#### WHAT IS EXPECTED:
The reply should consist of every entry, repeated exactly.

START DATA UNDER STUDY

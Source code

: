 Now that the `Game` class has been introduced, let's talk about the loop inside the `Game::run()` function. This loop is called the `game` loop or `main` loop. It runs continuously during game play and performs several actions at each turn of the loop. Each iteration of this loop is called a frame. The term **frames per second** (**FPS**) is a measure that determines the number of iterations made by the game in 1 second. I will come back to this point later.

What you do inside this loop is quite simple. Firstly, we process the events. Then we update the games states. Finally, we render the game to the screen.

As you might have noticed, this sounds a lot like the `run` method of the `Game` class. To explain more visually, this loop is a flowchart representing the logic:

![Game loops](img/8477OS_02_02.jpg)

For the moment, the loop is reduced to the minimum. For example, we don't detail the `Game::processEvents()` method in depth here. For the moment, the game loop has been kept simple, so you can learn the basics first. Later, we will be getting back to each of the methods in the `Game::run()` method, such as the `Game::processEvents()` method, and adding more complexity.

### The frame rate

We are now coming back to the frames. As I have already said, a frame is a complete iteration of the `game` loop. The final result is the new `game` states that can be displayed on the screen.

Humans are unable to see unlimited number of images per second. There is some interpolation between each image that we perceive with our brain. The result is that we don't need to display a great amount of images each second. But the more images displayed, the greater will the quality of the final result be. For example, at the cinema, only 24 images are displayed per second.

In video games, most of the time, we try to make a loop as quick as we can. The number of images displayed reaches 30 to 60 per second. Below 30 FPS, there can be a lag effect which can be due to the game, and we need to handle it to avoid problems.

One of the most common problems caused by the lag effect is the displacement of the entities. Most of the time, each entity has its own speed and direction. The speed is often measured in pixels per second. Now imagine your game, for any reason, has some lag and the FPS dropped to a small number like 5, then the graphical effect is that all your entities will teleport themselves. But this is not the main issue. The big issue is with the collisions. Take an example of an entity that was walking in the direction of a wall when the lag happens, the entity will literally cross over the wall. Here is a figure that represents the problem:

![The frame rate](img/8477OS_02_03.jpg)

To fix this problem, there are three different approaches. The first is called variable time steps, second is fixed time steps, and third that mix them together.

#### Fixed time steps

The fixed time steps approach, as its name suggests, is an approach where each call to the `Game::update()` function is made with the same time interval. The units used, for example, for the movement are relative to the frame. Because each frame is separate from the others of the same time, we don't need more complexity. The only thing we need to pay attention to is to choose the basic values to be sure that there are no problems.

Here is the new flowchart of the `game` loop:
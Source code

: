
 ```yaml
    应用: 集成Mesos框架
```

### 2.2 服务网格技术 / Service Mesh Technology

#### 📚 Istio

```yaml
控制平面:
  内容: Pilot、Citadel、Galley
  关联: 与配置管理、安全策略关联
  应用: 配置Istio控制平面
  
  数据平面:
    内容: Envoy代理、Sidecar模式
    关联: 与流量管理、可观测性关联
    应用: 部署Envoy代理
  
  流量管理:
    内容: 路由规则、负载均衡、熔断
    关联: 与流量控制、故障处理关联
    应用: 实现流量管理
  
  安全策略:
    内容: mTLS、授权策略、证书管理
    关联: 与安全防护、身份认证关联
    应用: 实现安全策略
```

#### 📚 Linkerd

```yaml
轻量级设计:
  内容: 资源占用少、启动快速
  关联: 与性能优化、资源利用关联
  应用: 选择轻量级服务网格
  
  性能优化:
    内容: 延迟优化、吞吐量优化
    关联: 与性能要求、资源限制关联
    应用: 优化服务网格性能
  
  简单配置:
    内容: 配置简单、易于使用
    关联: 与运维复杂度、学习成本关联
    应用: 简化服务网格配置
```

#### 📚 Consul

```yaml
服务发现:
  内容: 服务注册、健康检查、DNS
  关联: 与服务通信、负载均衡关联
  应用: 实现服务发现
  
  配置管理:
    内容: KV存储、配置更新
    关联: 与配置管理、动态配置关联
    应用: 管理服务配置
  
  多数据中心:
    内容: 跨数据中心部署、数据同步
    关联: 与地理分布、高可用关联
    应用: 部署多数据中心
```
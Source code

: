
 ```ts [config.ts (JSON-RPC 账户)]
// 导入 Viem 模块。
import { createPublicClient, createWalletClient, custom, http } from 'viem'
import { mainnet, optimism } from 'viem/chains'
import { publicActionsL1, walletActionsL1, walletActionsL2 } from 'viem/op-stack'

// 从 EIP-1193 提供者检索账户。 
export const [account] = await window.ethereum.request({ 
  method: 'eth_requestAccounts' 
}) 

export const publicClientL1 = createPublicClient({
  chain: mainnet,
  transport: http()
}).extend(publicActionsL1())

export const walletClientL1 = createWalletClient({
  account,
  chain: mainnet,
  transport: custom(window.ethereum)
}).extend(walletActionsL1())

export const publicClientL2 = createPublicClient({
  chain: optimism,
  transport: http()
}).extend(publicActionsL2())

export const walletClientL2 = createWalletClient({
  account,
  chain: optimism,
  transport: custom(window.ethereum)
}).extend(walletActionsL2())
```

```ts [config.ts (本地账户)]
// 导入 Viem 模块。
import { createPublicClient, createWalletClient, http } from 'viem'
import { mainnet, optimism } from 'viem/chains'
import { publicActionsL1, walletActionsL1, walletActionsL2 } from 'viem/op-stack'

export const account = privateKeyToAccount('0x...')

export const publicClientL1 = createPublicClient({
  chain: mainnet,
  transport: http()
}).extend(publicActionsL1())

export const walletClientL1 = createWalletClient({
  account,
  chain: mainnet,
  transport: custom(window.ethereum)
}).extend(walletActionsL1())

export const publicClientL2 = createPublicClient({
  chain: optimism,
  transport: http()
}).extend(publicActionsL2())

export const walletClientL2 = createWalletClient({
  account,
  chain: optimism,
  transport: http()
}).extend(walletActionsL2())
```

END DATA UNDER STUDY

#### TASK RESULT:
Source code

: Now that the `Game` class has been introduced, let's talk about the loop inside the `Game::run()` function. This loop is called the `game` loop or `main` loop. It runs continuously during game play and performs several actions at each turn of the loop. Each iteration of this loop is called a frame. The term **frames per second** (**FPS**) is a measure that determines the number of iterations made by the game in 1 second. I will come back to this point later.

What you do inside this loop is quite simple. Firstly, we process the events. Then we update the games states. Finally, we render the game to the screen.

As you might have noticed, this sounds a lot like the `run` method of the `Game` class. To explain more visually, this loop is a flowchart representing the logic:

![Game loops](img/8477OS_02_02.jpg)

For the moment, the loop is reduced to the minimum. For example, we don't detail the `Game::processEvents()` method in depth here. For the moment, the game loop has been kept simple, so you can learn the basics first. Later, we will be getting back to each of the methods in the `Game::run()` method, such as the `Game::processEvents()` method, and adding more complexity.

### The frame rate

We are now coming back to the frames. As I have already said, a frame is a complete iteration of the `game` loop. The final result is the new `game` states that can be displayed on the screen.

Humans are unable to see unlimited number of images per second. There is some interpolation between each image that we perceive with our brain. The result is that we don't need to display a great amount of images each second. But the more images displayed, the greater will the quality of the final result be. For example, at the cinema, only 24 images are displayed per second.

In video games, most of the time, we try to make a loop as quick as we can. The number of images displayed reaches 30 to 60 per second. Below 30 FPS, there can be a lag effect which can be due to the game, and we need to handle it to avoid problems.

One of the most common problems caused by the lag effect is the displacement of the entities. Most of the time, each entity has its own speed and direction. The speed is often measured in pixels per second. Now imagine your game, for any reason, has some lag and the FPS dropped to a small number like 5, then the graphical effect is that all your entities will teleport themselves. But this is not the main issue. The big issue is with the collisions. Take an example of an entity that was walking in the direction of a wall when the lag happens, the entity will literally cross over the wall. Here is a figure that represents the problem:

![The frame rate](img/8477OS_02_03.jpg)

To fix this problem, there are three different approaches. The first is called variable time steps, second is fixed time steps, and third that mix them together.

#### Fixed time steps

The fixed time steps approach, as its name suggests, is an approach where each call to the `Game::update()` function is made with the same time interval. The units used, for example, for the movement are relative to the frame. Because each frame is separate from the others of the same time, we don't need more complexity. The only thing we need to pay attention to is to choose the basic values to be sure that there are no problems.

Here is the new flowchart of the `game` loop:
Source code

:
 ```yaml
    应用: 集成Mesos框架
```

### 2.2 服务网格技术 / Service Mesh Technology

#### 📚 Istio

```yaml
控制平面:
  内容: Pilot、Citadel、Galley
  关联: 与配置管理、安全策略关联
  应用: 配置Istio控制平面
  
  数据平面:
    内容: Envoy代理、Sidecar模式
    关联: 与流量管理、可观测性关联
    应用: 部署Envoy代理
  
  流量管理:
    内容: 路由规则、负载均衡、熔断
    关联: 与流量控制、故障处理关联
    应用: 实现流量管理
  
  安全策略:
    内容: mTLS、授权策略、证书管理
    关联: 与安全防护、身份认证关联
    应用: 实现安全策略
```

#### 📚 Linkerd

```yaml
轻量级设计:
  内容: 资源占用少、启动快速
  关联: 与性能优化、资源利用关联
  应用: 选择轻量级服务网格
  
  性能优化:
    内容: 延迟优化、吞吐量优化
    关联: 与性能要求、资源限制关联
    应用: 优化服务网格性能
  
  简单配置:
    内容: 配置简单、易于使用
    关联: 与运维复杂度、学习成本关联
    应用: 简化服务网格配置
```

#### 📚 Consul

```yaml
服务发现:
  内容: 服务注册、健康检查、DNS
  关联: 与服务通信、负载均衡关联
  应用: 实现服务发现
  
  配置管理:
    内容: KV存储、配置更新
    关联: 与配置管理、动态配置关联
    应用: 管理服务配置
  
  多数据中心:
    内容: 跨数据中心部署、数据同步
    关联: 与地理分布、高可用关联
    应用: 部署多数据中心
```
Source code

:
 ```ts [config.ts (JSON-RPC 账户)]
// 导入 Viem 模块。
import { createPublicClient, createWalletClient, custom, http } from 'viem'
import { mainnet, optimism } from 'viem/chains'
import { publicActionsL1, walletActionsL1, walletActionsL2 } from 'viem/op-stack'

// 从 EIP-1193 提供者检索账户。 
export const [account] = await window.ethereum.request({ 
  method: 'eth_requestAccounts' 
}) 

export const publicClientL1 = createPublicClient({
  chain: mainnet,
  transport: http()
}).extend(publicActionsL1())

export const walletClientL1 = createWalletClient({
  account,
  chain: mainnet,
  transport: custom(window.ethereum)
}).extend(walletActionsL1())

export const publicClientL2 = createPublicClient({
  chain: optimism,
  transport: http()
}).extend(publicActionsL2())

export const walletClientL2 = createWalletClient({
  account,
  chain: optimism,
  transport: custom(window.ethereum)
}).extend(walletActionsL2())
```

```ts [config.ts (本地账户)]
// 导入 Viem 模块。
import { createPublicClient, createWalletClient, http } from 'viem'
import { mainnet, optimism } from 'viem/chains'
import { publicActionsL1, walletActionsL1, walletActionsL2 } from 'viem/op-stack'

export const account = privateKeyToAccount('0x...')

export const publicClientL1 = createPublicClient({
  chain: mainnet,
  transport: http()
}).extend(publicActionsL1())

export const walletClientL1 = createWalletClient({
  account,
  chain: mainnet,
  transport: custom(window.ethereum)
}).extend(walletActionsL1())

export const publicClientL2 = createPublicClient({
  chain: optimism,
  transport: http()
}).extend(publicActionsL2())

export const walletClientL2 = createWalletClient({
  account,
  chain: optimism,
  transport: http()
}).extend(walletActionsL2())
```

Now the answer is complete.